For more information on futures, see this Invest FAQ
Article
Why buy futures instead of mining/oil companies?
Investing in natural resource companies carries certain risks:
- Political risks - 3rd world countries may impose natural resource
taxes if commodities go up, or worse nationalize the mining companies.
- Global inflation, rising local currencies, rising energy prices may
all impact the costs of mining wiping out much of the gain due to larger
commodity prices. For example many South African gold miners have seen
their costs go up because of the rise of the Rand.
Therefore it is a recommended as part of a diversification strategy to
invest part of a natural resources portfolio in pure commodities plays
such as futures. Many of the gold bugs recommend against using
futures, warning of counter-party
default risks with futures.
Instead they recommend taking physical deliveries. My understanding of the
futures market (as
opposed to the forward transactions) is that the clearing corporation
protects the buyer from default of the seller by requiring a margin
deposit. My view (this departs from many gold bugs) is that it's
more effective to invest in silver by rolling over futures than by buying
physical, since there are insurance and storage costs associated with
owning physical, as well as opportunity cost of capital.
Futures for the small investor
Many future contract sizes are $100,000 and higher, and risky for the
average investor due to the high leverage. There are some smaller future
contracts available listed here.
Warning! Some of these futures are thinly traded, and the bid/ask
spread can be large. It is advised to carefully select the limit
price.
- CBOT A/C/E Mini N.Y. Silver, 1000 ounces (approx $5,000 contract value)
contract specs
quotes
- CBOT A/C/E Dow Jones AIG Commodity Index (approx ($38,000 contract value)
product overview
qoutes
- NYBOT Reuters CRB Index (approx $120,000 contract value)
contract specs
quotes
- NYMEX Palladium, 100 ounces (approx $21,000 contract value)
contract specs
quotes
The $38,000 contract value for the Dow Jones AIG is
the lowest size of the available commodity index futures. The index
is balanced across 20 commodities, and rebalances every year to
favor less expensive commodities, which improves perfomance, since commodities
tend to revert back to the mean. In addition to the 17 CRB commodities, the
Dow Jones AIG adds unleaded gasoline, soybean oil, zinc, nickle, and aluminum but does not
have orange juice nor platinum and has a higher weighting towards energy.

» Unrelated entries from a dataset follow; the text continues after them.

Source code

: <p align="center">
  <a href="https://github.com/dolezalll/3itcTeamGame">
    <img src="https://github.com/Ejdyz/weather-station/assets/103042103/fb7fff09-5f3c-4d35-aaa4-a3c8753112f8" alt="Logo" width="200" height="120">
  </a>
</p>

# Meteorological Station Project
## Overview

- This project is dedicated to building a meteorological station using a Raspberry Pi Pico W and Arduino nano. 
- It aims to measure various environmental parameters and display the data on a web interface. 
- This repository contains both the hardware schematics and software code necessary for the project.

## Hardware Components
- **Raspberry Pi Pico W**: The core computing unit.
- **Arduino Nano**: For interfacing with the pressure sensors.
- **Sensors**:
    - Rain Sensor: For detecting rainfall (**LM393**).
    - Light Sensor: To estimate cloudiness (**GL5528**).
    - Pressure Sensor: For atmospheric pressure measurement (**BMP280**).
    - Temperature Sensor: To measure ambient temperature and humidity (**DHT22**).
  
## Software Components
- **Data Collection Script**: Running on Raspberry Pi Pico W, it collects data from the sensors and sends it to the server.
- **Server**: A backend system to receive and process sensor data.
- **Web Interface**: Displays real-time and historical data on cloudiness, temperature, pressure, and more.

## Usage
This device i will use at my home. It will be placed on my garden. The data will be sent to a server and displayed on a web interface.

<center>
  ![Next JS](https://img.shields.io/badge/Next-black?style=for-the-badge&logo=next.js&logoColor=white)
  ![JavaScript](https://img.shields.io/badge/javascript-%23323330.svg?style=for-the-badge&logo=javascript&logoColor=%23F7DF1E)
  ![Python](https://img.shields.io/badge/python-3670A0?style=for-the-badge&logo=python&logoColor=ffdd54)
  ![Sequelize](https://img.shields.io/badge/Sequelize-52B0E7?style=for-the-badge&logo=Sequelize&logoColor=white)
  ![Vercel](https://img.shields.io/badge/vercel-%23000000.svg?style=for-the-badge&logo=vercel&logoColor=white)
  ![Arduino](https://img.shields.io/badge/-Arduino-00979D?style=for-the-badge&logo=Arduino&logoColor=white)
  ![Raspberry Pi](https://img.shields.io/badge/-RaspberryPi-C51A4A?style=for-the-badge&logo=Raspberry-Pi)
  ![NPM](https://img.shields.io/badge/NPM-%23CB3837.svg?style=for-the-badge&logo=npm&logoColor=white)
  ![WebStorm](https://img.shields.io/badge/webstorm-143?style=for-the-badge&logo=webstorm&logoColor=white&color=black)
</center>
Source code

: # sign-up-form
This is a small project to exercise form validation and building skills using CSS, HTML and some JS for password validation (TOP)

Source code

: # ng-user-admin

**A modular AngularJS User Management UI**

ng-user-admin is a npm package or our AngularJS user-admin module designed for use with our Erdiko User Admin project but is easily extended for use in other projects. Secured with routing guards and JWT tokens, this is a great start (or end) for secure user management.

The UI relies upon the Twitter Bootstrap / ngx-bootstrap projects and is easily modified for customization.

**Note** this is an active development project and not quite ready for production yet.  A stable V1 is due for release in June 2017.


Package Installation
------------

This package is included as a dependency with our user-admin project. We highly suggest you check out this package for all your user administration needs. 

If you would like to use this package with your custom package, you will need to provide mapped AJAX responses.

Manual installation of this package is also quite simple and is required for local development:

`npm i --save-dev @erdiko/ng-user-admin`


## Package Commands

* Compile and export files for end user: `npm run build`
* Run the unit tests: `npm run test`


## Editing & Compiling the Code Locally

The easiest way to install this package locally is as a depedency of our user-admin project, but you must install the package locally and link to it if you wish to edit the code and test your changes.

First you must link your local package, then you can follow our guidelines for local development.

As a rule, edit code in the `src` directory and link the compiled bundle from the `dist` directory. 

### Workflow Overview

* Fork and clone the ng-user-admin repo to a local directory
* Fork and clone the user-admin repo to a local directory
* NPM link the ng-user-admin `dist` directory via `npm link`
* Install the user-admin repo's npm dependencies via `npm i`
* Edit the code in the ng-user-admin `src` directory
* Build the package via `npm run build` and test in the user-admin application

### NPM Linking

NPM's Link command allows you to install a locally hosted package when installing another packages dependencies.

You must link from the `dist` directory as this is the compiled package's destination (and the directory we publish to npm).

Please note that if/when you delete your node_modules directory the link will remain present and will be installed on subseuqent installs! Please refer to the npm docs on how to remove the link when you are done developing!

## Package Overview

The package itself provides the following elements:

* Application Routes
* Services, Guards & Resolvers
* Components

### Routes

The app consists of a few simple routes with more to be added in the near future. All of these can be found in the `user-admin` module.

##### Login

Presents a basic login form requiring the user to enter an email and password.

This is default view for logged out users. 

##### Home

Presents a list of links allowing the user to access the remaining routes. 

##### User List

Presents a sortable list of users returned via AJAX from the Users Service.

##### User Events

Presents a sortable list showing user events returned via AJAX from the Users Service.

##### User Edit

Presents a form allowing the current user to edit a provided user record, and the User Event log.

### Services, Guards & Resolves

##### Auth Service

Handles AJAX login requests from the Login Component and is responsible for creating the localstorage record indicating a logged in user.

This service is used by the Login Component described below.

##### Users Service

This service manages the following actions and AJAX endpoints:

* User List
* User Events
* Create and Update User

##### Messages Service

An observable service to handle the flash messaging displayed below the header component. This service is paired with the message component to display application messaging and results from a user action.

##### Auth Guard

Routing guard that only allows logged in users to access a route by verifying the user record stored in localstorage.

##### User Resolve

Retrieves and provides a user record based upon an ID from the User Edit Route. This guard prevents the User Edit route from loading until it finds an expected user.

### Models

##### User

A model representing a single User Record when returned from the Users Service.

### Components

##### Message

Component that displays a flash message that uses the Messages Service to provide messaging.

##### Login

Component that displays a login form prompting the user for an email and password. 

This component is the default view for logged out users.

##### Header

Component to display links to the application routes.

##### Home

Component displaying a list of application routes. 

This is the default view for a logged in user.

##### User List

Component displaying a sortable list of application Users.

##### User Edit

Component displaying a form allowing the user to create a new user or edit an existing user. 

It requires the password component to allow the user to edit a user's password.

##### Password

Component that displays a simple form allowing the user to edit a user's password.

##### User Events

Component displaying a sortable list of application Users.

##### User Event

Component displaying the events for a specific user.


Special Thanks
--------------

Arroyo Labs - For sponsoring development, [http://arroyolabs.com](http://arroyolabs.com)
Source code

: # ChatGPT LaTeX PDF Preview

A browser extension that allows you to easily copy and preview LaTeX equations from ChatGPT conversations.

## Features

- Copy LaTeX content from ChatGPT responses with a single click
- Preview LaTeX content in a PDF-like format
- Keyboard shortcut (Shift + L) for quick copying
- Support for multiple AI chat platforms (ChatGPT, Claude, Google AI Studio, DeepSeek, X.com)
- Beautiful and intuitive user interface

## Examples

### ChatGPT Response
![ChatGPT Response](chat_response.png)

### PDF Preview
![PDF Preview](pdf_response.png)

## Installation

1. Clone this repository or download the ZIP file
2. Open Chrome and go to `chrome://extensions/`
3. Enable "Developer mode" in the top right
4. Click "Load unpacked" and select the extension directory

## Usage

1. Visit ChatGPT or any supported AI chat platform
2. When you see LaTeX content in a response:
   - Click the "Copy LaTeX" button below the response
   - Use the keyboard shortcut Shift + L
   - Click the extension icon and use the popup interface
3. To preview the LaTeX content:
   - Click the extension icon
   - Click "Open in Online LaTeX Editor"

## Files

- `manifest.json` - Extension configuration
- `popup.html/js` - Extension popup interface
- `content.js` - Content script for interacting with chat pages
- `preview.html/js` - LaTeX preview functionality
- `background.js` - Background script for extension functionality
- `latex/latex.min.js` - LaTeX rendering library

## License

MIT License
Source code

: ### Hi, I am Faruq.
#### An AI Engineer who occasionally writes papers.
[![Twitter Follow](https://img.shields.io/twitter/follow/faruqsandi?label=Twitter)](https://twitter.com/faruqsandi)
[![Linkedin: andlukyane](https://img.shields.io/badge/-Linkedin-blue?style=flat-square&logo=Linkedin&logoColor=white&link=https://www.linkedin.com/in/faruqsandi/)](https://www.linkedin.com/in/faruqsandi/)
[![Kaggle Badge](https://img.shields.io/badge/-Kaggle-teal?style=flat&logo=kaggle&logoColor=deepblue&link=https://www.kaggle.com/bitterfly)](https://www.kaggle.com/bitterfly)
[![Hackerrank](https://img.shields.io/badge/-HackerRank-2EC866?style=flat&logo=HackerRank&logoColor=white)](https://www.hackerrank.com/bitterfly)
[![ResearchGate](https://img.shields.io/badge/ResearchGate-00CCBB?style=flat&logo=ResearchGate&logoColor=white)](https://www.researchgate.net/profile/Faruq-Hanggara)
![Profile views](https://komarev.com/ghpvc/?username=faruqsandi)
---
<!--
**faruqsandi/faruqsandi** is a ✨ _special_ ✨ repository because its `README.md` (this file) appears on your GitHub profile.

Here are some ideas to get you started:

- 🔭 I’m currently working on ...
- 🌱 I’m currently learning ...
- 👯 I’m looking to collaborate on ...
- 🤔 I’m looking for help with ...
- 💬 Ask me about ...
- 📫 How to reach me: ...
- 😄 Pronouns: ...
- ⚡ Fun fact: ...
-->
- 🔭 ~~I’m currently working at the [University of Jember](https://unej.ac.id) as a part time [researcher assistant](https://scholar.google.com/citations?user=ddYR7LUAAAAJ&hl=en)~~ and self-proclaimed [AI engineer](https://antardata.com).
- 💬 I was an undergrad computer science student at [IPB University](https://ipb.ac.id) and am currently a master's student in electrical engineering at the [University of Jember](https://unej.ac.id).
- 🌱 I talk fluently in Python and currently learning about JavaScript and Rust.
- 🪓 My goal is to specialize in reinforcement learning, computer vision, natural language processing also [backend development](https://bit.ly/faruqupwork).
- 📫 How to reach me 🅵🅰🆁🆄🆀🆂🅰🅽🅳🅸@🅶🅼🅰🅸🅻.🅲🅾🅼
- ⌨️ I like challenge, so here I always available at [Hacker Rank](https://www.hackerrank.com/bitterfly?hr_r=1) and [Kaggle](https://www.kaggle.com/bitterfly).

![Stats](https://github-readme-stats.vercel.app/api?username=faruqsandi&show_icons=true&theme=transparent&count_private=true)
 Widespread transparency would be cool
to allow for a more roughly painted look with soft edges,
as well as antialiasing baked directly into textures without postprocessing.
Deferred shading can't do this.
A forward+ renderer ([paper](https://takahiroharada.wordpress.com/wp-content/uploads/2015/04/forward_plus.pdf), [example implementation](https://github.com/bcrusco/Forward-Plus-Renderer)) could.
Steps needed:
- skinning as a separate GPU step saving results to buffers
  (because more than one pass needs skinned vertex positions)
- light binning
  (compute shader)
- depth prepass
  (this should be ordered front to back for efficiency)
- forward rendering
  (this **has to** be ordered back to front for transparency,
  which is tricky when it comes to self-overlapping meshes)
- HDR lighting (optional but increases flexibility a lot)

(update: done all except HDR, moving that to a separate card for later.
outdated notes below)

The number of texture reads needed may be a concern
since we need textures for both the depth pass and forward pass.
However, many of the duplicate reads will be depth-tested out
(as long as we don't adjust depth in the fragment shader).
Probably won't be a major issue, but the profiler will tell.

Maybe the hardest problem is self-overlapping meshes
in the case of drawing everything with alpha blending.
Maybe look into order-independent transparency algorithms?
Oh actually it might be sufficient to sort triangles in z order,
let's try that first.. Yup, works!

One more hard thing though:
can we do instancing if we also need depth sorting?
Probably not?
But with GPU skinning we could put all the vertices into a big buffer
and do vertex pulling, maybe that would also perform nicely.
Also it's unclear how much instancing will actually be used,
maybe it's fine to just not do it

The CRB Index is evenly balanced across 17 commodities, and remains balanced by using geometric averaging.
These commodities are corn, soybeans, wheat, cattle, hogs, gold,
silver, copper, cocoa, coffee, sugar, cotton, orange juice, platinum,
crude oil, heating oil and natural gas.
Its contract size is larger, which may be an advantage if you have a larger amount to invest,
due to reduced commissions.
It also tends to be more liquid than the Dow Jones AIG future contracts.
Managed Futures Funds
If you don't feel like buying and selling futures directly, then you may be interested in
the Rogers Raw Materials fund, managed by Jim Rogers.
This fund invests in a basket of 35 commodities from crude oil to azuki beans and silk.